WHAT IS BEING ASKED: Search the data for the string "dtus" and gather each line it is in.

DATA RECORDS:
****************
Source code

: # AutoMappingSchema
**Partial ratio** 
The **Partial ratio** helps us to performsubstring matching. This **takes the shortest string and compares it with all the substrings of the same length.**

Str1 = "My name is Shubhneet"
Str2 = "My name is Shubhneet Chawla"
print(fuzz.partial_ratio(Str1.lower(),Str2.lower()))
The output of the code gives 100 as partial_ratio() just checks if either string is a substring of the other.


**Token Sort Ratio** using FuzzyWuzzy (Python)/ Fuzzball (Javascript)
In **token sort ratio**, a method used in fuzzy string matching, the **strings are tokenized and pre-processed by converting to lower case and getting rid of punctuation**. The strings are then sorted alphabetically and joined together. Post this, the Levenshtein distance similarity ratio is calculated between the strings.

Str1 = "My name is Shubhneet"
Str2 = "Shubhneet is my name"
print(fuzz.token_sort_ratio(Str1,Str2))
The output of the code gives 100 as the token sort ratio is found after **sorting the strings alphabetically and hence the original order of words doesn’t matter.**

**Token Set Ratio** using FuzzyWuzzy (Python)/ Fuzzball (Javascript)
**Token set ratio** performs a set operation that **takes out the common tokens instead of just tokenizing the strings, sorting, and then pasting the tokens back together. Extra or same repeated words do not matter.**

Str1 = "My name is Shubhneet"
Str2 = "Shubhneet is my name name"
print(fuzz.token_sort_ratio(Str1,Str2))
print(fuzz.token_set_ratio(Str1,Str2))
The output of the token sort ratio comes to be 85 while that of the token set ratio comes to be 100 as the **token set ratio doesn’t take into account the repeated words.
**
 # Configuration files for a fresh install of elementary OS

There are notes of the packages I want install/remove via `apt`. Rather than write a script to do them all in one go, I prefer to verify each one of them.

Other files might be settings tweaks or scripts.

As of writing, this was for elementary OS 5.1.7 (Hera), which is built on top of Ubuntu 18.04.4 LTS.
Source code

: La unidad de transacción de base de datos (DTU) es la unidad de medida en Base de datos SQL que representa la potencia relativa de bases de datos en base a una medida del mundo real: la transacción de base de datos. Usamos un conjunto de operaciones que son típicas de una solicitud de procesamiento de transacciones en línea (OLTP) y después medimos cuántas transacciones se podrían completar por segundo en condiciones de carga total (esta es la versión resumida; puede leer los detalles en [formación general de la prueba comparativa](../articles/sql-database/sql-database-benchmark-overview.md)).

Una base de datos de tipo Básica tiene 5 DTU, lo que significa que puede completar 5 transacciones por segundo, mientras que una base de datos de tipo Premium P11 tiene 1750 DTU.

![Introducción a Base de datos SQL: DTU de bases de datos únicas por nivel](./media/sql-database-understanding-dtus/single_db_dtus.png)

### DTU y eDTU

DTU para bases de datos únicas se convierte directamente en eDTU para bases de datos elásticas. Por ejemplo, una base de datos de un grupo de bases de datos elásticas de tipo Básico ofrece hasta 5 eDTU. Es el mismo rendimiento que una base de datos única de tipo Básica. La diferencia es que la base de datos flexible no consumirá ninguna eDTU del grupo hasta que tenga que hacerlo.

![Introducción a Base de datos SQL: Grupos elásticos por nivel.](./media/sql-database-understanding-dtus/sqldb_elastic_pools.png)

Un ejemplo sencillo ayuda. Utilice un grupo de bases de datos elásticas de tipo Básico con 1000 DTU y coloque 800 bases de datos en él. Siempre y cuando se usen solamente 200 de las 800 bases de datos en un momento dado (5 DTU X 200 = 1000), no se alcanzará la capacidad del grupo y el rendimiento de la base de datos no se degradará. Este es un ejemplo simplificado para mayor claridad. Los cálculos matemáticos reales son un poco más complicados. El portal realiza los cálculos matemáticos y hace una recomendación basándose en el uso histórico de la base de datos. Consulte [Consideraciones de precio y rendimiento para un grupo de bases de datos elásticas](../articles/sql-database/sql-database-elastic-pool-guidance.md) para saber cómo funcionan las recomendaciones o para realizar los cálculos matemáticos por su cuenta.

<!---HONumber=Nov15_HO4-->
****************
RESULT:
![Introducción a Base de datos SQL: DTU de bases de datos únicas por nivel](./media/sql-database-understanding-dtus/single_db_dtus.png)
![Introducción a Base de datos SQL: Grupos elásticos por nivel.](./media/sql-database-understanding-dtus/sqldb_elastic_pools.png)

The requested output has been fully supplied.